- [DATA SUPPLIED]

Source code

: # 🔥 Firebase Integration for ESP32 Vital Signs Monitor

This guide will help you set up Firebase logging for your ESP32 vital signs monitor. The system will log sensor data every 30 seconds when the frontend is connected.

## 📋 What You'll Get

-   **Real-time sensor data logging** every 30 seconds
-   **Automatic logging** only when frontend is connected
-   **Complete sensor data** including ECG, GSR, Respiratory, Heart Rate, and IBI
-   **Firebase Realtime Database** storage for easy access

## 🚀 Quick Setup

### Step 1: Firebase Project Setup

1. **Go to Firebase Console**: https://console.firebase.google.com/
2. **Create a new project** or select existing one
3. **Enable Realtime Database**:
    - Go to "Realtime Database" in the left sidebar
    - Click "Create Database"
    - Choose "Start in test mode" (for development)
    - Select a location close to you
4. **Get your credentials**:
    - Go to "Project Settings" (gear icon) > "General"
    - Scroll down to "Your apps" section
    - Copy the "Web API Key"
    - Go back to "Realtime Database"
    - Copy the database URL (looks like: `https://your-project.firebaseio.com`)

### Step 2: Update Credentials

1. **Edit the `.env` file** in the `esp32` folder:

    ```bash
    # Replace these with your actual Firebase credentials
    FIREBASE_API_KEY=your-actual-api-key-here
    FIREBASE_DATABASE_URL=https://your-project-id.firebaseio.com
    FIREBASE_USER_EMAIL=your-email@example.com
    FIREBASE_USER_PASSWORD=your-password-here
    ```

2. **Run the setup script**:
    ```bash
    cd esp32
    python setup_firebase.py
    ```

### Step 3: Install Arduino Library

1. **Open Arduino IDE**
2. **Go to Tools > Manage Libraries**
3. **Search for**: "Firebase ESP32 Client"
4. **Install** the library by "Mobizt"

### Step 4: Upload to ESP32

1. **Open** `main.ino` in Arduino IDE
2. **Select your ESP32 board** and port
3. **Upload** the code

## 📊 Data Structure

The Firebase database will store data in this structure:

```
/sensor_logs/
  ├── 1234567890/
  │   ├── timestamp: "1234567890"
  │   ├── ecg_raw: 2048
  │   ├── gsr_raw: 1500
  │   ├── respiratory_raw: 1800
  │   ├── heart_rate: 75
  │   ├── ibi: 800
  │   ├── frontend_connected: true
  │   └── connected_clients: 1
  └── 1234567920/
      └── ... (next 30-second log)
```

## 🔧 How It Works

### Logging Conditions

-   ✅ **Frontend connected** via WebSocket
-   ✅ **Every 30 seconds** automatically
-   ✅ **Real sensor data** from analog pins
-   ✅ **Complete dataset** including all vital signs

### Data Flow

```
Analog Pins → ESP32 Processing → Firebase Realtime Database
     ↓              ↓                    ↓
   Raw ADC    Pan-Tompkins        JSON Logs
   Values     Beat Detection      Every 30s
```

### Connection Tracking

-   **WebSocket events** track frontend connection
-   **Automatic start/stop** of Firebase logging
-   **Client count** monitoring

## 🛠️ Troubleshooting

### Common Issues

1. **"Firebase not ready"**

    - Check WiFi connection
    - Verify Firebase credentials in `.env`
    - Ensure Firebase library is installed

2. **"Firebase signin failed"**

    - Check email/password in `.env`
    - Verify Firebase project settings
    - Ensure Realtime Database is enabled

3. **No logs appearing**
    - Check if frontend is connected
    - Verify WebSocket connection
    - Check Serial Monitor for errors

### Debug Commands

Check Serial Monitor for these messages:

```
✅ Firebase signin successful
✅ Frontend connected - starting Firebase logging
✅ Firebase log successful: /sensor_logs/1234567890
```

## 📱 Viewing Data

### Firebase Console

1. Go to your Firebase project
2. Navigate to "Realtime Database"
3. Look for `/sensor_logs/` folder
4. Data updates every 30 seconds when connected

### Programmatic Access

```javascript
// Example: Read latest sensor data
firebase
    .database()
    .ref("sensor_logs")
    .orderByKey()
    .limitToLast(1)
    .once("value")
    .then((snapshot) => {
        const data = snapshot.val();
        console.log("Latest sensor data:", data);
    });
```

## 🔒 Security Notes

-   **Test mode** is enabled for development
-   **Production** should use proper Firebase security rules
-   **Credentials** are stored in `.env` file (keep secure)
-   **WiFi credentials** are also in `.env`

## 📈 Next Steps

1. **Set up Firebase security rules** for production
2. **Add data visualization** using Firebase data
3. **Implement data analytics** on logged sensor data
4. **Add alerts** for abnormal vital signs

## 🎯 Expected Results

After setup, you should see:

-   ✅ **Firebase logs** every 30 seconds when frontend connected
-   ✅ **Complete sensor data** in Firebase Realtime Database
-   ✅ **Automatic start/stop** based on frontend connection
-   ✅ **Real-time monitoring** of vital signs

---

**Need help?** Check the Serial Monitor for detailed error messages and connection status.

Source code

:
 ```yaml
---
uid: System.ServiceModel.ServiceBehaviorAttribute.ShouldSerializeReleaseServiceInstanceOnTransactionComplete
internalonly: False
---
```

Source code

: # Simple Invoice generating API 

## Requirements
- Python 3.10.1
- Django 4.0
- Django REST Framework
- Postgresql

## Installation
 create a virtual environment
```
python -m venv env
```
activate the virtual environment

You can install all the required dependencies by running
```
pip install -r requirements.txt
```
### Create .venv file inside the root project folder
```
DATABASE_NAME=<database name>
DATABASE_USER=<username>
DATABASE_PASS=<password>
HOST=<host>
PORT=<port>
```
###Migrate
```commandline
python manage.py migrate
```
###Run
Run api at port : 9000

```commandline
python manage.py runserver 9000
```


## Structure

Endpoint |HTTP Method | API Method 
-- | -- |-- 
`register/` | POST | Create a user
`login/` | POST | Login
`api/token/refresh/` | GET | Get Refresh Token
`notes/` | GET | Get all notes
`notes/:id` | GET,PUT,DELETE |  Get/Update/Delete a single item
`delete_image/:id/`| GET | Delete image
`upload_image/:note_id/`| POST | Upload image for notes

- [WORK INSTRUCTIONS]
Give the number of lines in the records that contain the word "environment", and write nothing else.

- [SOLVED PROBLEM]
2